**TASK REQUIREMENTS:** The answer must consist of every line in the records that contains the word "debbono".

**GIVEN ENTRIES:**
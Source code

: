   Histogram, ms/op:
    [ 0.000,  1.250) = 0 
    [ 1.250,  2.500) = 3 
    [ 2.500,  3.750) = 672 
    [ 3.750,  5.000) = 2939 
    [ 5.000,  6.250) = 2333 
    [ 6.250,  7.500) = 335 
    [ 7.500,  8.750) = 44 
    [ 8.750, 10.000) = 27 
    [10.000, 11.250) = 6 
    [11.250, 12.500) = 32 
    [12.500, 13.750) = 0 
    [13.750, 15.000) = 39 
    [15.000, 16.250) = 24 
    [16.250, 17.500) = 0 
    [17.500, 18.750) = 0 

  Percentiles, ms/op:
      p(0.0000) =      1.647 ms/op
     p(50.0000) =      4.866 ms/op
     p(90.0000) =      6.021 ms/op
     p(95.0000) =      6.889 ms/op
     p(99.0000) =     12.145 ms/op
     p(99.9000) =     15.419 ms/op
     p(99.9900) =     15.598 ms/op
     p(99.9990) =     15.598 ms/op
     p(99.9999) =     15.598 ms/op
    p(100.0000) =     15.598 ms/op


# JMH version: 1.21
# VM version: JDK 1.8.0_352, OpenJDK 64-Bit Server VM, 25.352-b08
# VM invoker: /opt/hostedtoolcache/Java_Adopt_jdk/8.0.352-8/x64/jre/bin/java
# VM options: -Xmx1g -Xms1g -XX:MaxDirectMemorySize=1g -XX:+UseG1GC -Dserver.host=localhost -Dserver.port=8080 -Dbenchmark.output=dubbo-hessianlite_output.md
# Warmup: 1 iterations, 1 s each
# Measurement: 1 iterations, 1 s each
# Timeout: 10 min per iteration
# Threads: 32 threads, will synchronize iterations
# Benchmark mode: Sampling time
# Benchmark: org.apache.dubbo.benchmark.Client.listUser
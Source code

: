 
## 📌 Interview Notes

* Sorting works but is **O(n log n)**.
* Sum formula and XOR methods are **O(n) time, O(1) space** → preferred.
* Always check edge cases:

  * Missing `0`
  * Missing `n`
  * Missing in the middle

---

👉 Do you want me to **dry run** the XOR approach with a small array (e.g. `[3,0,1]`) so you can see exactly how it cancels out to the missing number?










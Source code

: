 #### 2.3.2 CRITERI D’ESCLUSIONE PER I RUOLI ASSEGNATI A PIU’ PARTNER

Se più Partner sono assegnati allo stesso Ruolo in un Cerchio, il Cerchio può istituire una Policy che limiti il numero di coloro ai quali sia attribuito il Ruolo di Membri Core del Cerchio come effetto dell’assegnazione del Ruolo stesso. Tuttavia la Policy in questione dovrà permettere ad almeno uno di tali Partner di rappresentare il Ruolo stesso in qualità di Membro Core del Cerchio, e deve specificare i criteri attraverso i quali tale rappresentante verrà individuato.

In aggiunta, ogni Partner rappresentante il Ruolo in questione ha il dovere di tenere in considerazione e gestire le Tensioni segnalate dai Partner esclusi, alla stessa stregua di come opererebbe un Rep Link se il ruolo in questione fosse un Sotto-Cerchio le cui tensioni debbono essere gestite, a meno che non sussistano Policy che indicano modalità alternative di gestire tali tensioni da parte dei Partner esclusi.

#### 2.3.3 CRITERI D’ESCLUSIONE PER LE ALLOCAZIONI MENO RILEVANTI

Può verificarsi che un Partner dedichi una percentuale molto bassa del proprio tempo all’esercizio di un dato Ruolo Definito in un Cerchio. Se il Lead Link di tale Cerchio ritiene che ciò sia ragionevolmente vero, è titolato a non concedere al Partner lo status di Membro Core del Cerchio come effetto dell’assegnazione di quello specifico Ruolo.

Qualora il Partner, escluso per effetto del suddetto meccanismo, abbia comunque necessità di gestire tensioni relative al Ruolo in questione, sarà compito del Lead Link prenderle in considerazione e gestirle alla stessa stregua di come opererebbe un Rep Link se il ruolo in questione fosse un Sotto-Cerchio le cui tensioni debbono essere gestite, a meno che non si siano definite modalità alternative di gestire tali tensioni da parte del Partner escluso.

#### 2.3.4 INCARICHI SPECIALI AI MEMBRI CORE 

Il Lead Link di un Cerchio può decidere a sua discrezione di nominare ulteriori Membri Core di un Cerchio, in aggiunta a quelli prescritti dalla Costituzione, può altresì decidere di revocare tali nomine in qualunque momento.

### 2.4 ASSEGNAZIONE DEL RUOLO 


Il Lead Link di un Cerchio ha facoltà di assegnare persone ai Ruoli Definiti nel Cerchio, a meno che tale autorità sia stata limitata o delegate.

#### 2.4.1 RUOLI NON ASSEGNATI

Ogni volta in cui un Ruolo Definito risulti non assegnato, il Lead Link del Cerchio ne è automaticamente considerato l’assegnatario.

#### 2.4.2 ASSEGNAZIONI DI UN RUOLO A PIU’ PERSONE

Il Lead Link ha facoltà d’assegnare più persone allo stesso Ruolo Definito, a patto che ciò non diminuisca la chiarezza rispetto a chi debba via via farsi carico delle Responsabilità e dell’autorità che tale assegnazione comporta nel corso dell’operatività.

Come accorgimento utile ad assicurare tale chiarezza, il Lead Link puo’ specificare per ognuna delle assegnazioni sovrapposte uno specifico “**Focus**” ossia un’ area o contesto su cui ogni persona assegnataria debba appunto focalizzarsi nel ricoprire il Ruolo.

**ANSWER FOR THE TASK:**
In aggiunta, ogni Partner rappresentante il Ruolo in questione ha il dovere di tenere in considerazione e gestire le Tensioni segnalate dai Partner esclusi, alla stessa stregua di come opererebbe un Rep Link se il ruolo in questione fosse un Sotto-Cerchio le cui tensioni debbono essere gestite, a meno che non sussistano Policy che indicano modalità alternative di gestire tali tensioni da parte dei Partner esclusi.
Qualora il Partner, escluso per effetto del suddetto meccanismo, abbia comunque necessità di gestire tensioni relative al Ruolo in questione, sarà compito del Lead Link prenderle in considerazione e gestirle alla stessa stregua di come opererebbe un Rep Link se il ruolo in questione fosse un Sotto-Cerchio le cui tensioni debbono essere gestite, a meno che non si siano definite modalità alternative di gestire tali tensioni da parte del Partner escluso.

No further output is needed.